### Input for this task:
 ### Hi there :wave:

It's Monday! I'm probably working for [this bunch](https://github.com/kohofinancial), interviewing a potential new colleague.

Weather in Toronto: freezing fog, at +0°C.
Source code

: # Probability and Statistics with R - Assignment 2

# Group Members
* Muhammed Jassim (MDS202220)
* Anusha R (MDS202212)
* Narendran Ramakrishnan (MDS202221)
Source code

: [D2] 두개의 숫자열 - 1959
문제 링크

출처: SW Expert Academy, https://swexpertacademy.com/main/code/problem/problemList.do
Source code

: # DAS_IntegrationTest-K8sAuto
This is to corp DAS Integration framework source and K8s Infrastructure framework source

...

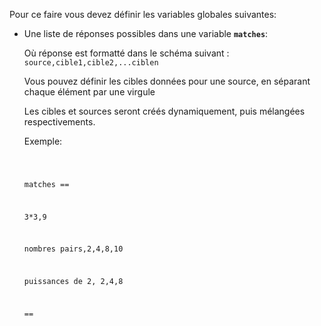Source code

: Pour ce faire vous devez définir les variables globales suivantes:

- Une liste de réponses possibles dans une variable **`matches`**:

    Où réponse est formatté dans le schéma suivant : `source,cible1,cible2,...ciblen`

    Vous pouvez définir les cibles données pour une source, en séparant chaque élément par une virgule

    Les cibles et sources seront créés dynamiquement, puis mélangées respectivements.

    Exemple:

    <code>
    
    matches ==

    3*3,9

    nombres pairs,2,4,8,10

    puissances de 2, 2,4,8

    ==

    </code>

### What to produce:
Find and copy each line of the material that holds the word "définir".

### Output of the exercise:
: Pour ce faire vous devez définir les variables globales suivantes:
    Vous pouvez définir les cibles données pour une source, en séparant chaque élément par une virgule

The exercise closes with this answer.